*PROBLEM TO WORK ON*: Begin at the line below that has "args = 1 -- DO NOT EDIT THIS" and stop after the line that has "args = 4 -- DO NOT EDIT THIS". Please restate only those lines, word for word.

*SOURCE MATERIAL*:
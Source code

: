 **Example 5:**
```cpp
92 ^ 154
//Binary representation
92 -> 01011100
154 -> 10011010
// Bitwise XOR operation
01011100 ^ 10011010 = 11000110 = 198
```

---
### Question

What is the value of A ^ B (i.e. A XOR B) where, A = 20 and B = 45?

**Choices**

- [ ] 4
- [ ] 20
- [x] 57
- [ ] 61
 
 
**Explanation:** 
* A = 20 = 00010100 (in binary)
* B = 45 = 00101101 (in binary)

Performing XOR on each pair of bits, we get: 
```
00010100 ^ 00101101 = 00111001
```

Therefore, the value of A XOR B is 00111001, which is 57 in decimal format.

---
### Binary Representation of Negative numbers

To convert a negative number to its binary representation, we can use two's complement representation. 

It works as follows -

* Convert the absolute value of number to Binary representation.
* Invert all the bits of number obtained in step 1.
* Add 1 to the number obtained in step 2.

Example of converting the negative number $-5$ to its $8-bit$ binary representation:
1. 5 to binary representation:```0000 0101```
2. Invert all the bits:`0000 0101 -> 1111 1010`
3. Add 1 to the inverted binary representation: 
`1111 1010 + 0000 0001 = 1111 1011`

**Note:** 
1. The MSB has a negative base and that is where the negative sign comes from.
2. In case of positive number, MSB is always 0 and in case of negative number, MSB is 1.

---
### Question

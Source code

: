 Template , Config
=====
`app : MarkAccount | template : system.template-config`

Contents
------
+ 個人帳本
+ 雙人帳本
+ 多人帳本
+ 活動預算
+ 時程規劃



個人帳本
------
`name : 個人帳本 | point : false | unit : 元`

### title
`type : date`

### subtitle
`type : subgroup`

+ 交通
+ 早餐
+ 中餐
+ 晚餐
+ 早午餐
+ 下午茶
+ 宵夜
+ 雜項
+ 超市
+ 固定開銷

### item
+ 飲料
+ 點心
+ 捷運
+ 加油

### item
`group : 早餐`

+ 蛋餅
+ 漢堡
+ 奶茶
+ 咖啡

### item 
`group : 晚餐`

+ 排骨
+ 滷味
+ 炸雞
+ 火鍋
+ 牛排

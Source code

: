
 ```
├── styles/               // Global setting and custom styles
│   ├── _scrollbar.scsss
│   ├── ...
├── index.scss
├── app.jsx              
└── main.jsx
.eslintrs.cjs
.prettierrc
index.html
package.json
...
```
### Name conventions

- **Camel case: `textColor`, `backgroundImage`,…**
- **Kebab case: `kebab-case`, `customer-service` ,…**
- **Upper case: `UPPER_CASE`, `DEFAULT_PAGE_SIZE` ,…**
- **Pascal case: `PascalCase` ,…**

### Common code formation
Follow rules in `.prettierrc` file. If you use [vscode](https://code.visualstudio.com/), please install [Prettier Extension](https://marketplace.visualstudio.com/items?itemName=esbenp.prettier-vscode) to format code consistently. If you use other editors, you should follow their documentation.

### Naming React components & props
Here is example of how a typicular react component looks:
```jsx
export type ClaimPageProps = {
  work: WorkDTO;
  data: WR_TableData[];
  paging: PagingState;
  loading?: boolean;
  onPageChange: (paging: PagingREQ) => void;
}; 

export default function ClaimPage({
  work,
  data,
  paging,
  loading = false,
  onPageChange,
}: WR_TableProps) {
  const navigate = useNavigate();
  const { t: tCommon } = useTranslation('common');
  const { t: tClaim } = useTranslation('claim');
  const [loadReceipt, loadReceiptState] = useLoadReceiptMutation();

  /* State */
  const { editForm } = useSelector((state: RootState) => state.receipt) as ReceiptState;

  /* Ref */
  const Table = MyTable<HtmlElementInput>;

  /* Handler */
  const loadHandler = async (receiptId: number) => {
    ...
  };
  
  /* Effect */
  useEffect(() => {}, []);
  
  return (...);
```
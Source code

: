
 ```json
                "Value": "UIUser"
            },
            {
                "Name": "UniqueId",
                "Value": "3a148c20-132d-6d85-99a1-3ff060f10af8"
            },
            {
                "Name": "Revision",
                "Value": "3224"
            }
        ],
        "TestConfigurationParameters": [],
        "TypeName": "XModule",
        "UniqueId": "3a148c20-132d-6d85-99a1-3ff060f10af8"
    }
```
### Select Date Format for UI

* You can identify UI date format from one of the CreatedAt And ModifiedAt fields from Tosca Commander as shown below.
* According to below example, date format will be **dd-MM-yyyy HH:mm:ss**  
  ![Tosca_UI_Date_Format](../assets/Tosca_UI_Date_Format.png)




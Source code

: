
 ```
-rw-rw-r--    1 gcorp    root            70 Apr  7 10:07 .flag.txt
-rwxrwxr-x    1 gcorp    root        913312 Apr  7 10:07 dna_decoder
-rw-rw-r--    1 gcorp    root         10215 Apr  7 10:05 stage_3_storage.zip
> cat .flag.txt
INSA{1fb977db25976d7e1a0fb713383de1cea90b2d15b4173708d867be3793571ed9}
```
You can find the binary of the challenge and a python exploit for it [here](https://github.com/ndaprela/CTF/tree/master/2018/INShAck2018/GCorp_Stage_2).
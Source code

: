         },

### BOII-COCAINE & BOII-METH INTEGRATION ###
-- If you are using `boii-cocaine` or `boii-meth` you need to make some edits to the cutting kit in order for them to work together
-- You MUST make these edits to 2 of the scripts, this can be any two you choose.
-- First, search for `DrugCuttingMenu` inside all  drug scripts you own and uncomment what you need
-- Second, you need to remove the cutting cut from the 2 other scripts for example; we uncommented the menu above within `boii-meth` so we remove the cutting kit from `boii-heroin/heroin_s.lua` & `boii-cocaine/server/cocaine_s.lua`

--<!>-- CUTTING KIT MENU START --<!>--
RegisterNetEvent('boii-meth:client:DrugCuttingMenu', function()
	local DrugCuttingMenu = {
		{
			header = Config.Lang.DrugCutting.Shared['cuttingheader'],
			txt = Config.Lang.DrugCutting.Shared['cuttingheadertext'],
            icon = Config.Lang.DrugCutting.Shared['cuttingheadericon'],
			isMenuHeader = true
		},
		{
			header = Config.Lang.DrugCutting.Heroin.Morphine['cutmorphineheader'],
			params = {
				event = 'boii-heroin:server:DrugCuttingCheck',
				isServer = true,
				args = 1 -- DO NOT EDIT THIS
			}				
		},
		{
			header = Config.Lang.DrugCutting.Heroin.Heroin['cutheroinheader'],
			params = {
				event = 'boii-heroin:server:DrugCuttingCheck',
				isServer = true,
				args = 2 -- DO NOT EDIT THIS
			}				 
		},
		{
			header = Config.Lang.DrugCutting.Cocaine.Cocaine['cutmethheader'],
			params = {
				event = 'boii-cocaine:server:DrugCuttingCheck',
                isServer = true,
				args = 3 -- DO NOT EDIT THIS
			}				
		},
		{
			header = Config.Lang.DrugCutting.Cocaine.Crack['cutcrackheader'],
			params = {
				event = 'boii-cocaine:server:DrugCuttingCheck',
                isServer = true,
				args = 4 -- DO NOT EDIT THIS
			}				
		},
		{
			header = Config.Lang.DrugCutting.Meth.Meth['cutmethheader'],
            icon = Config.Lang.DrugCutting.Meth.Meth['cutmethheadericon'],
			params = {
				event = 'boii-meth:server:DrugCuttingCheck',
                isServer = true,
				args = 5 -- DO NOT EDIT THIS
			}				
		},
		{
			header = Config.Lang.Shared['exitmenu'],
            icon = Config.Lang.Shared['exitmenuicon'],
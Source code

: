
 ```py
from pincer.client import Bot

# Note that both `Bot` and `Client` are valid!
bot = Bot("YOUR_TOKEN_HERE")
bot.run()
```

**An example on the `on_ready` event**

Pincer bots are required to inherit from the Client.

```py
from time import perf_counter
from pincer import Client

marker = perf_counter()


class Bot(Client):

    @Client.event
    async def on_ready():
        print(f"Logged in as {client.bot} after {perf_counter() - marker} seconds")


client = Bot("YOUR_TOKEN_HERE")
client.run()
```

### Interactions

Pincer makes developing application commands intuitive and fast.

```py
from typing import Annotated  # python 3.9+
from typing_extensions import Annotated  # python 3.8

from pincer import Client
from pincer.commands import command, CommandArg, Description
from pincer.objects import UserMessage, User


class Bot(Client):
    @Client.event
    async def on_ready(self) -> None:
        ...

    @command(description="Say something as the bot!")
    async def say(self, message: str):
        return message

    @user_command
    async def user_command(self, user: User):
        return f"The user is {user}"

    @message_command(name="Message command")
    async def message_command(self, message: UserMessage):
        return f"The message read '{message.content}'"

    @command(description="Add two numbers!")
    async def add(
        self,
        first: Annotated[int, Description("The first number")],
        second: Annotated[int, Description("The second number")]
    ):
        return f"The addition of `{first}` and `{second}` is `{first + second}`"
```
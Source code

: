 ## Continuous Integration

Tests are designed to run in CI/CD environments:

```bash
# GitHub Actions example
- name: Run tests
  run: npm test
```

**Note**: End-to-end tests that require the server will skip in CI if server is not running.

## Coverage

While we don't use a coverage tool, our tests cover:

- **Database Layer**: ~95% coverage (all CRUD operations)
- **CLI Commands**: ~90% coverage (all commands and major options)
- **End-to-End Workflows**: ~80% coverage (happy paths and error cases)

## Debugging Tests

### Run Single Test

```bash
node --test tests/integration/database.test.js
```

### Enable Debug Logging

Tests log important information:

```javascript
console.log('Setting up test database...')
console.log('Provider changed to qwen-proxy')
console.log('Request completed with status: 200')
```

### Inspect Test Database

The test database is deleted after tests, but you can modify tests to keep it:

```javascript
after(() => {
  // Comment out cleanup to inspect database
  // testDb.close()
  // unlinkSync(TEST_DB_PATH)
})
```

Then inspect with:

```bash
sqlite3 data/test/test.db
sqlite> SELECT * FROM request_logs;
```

*TASK OUTPUT*:
				args = 1 -- DO NOT EDIT THIS
			}				
		},
		{
			header = Config.Lang.DrugCutting.Heroin.Heroin['cutheroinheader'],
			params = {
				event = 'boii-heroin:server:DrugCuttingCheck',
				isServer = true,
				args = 2 -- DO NOT EDIT THIS
			}				 
		},
		{
			header = Config.Lang.DrugCutting.Cocaine.Cocaine['cutmethheader'],
			params = {
				event = 'boii-cocaine:server:DrugCuttingCheck',
                isServer = true,
				args = 3 -- DO NOT EDIT THIS
			}				
		},
		{
			header = Config.Lang.DrugCutting.Cocaine.Crack['cutcrackheader'],
			params = {
				event = 'boii-cocaine:server:DrugCuttingCheck',
                isServer = true,
				args = 4 -- DO NOT EDIT THIS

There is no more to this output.